“Can you please behave like ordinary parents for just a short while?”
Lady Jane raised an eyebrow. “If you insist.” She cleared her throat. “Oh la! But Maelys, if you are devoured by an angry goddess, however will you find a husband?”
“That is not what I meant.” [p. 176]
Miss Maelys Mitchelmore finds her entry into the society of Regency Bath somewhat impeded by an irritating curse, which initially manifests as the slow unravelling of her dress at a ball. Later, the curse becomes more threatening, and Miss Mitchelmore -- aided and abetted by her friends Lizzie (Lysistrata) Bickle and John Caesar, and by the brooding and Byronic Duke of Annadale -- must take desperate measures to preserve her life and her reputation, and discover who has cursed her.
I should note that the so-called 'Duke' of Annadale is a woman (Lady Georgiana), who's widely believed to have murdered her father and brothers, probably via witchcraft, in order to inherit the duchy; that John Caesar's father is a freedman from Senegal; that the curse has been written on a lead tablet and deposited in the spring below the pump room, where Sulis Minerva can be invoked; and that the narrator of the tale is 'that knavish sprite that frights the maidens of the villagery': Puck, or Robin Goodfellow, formerly of Oberon's court and now inexplicably exiled to a damp flat in twenty-first century Putney.
This is a fantastical Regency romance with teeth: Miss Mitchelmore indulges in the usual pursuits (taking tea, picnicking, dancing, expeditions to sketch druidical remains) as well as finding herself increasingly drawn to the Duke of Annadale. Miss Mitchelmore's friend Lizzie is greatly in favour of this: 'There’s a perilous shortage of eligible gentlemen this season, and it would be awfully convenient if you were to take up with a lady instead.' Even Miss Mitchelmore's mother -- the excellent Lady Jane, who's something of a bluestocking -- seems to approve of her daughter's Sapphic tendencies. For this is not our Regency: there is much less homophobia.

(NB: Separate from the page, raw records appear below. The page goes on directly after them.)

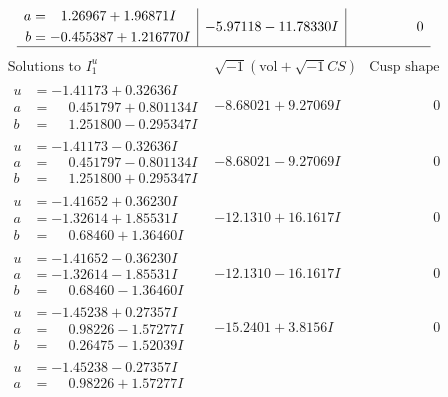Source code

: \documentclass[1p]{elsarticle_modified}
\theoremstyle{definition}
\newcommand{\I}{\sqrt{-1}}
\begin{document}
$$\begin{array}{c|c|c}
\begin{aligned}
a &= \phantom{-}1.26967 + 1.96871 I \\
b &= -0.455387 + 1.216770 I\end{aligned}
 & -5.97118 - 11.78330 I & \phantom{-0.000000 } 0\\
 \hline 
 \end{array}$$\newpage$$\begin{array}{c|c|c}  
\text{Solutions to }I^u_{1}& \I (\text{vol} + \sqrt{-1}CS) & \text{Cusp shape}\\
 \hline 
\begin{aligned}
u &= -1.41173 + 0.32636 I \\
a &= \phantom{-}0.451797 + 0.801134 I \\
b &= \phantom{-}1.251800 - 0.295347 I\end{aligned}
 & -8.68021 + 9.27069 I & \phantom{-0.000000 } 0 \\ \hline\begin{aligned}
u &= -1.41173 - 0.32636 I \\
a &= \phantom{-}0.451797 - 0.801134 I \\
b &= \phantom{-}1.251800 + 0.295347 I\end{aligned}
 & -8.68021 - 9.27069 I & \phantom{-0.000000 } 0 \\ \hline\begin{aligned}
u &= -1.41652 + 0.36230 I \\
a &= -1.32614 + 1.85531 I \\
b &= \phantom{-}0.68460 + 1.36460 I\end{aligned}
 & -12.1310 + 16.1617 I & \phantom{-0.000000 } 0 \\ \hline\begin{aligned}
u &= -1.41652 - 0.36230 I \\
a &= -1.32614 - 1.85531 I \\
b &= \phantom{-}0.68460 - 1.36460 I\end{aligned}
 & -12.1310 - 16.1617 I & \phantom{-0.000000 } 0 \\ \hline\begin{aligned}
u &= -1.45238 + 0.27357 I \\
a &= \phantom{-}0.98226 - 1.57277 I \\
b &= \phantom{-}0.26475 - 1.52039 I\end{aligned}
 & -15.2401 + 3.8156 I & \phantom{-0.000000 } 0 \\ \hline\begin{aligned}
u &= -1.45238 - 0.27357 I \\
a &= \phantom{-}0.98226 + 1.57277 I \\

\end{aligned}
\end{array}$$
\end{document}
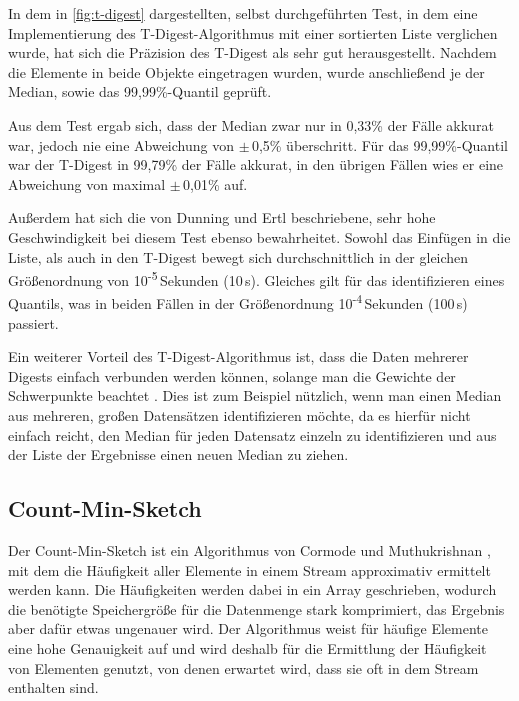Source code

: In dem in \autoref{fig:t-digest} dargestellten, selbst durchgeführten Test, in dem eine Implementierung des T-Digest-Algorithmus mit einer sortierten Liste verglichen wurde, hat sich die Präzision des T-Digest als sehr gut herausgestellt.
Nachdem die Elemente in beide Objekte eingetragen wurden, wurde anschließend je der Median, sowie das 99,99\%-Quantil geprüft.

Aus dem Test ergab sich, dass der Median zwar nur in 0,33\% der Fälle akkurat war, jedoch nie eine Abweichung von $\pm$\,0,5\% überschritt.
Für das 99,99\%-Quantil war der T-Digest in 99,79\% der Fälle akkurat, in den übrigen Fällen wies er eine Abweichung von maximal $\pm$\,0,01\% auf.

Außerdem hat sich die von Dunning und Ertl \cite{dunning2019} beschriebene, sehr hohe Geschwindigkeit bei diesem Test ebenso bewahrheitet.
Sowohl das Einfügen in die Liste, als auch in den T-Digest bewegt sich durchschnittlich in der gleichen Größenordnung von 10\textsuperscript{-5}\,Sekunden (10\,\textmu{}s).
Gleiches gilt für das identifizieren eines Quantils, was in beiden Fällen in der Größenordnung 10\textsuperscript{-4}\,Sekunden (100\,\textmu{}s) passiert.

Ein weiterer Vorteil des T-Digest-Algorithmus ist, dass die Daten mehrerer Digests einfach verbunden werden können, solange man die Gewichte der Schwerpunkte beachtet \cite{dunning2019}.
Dies ist zum Beispiel nützlich, wenn man einen Median aus mehreren, großen Datensätzen identifizieren möchte, da es hierfür nicht einfach reicht, den Median für jeden Datensatz einzeln zu identifizieren und aus der Liste der Ergebnisse einen neuen Median zu ziehen.


\subsection{Count-Min-Sketch}

Der Count-Min-Sketch ist ein Algorithmus von Cormode und Muthukrishnan \cite{cormode2005}, 
mit dem die Häufigkeit aller Elemente in einem Stream approximativ ermittelt werden kann. 
Die Häufigkeiten werden dabei in ein Array geschrieben, 
wodurch die benötigte Speichergröße für die Datenmenge stark komprimiert, 
das Ergebnis aber dafür etwas ungenauer wird. 
Der Algorithmus weist für häufige Elemente eine hohe Genauigkeit auf 
und wird deshalb für die Ermittlung der Häufigkeit von Elementen genutzt, 
von denen erwartet wird, dass sie oft in dem Stream enthalten sind.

The world of Mortal Follies is lightly sketched, but packed with intriguing ephemera: I want to know how the Indian Boy became the Ambassador from the Other Court; and more about Miss Tabitha, cultist of Cybele and old flame of John Caesar; and more about Miss Bickle, whose life is 'lemonade and silver linings', who has a penchant for Gothic romances and a habit of shipping characters from Jane Austen novels. Puck is a delightfully wicked narrator, heaping disdain upon mere mortals and calumny on 'that shit from Stratford': I'd like to know more, too, about the events that brought him from the Other Court to a damp flat in South London...
Mortal Follies was exactly what I needed when I read it: a witty, frothy 'romantasy'* with plenty of sexual tension, just enough metaphorical steaminess to satisfy (there's also plenty of literal steaminess down in Sulis Minerva's domain), a charismatic love interest with a mysterious past, and a frisson of mortal peril. This novel will probably irritate many readers, with its irreverent and discursive narration, but it cheered me immensely when I needed cheering.
*This is a horrid neologism and should not be used for marketing purposes.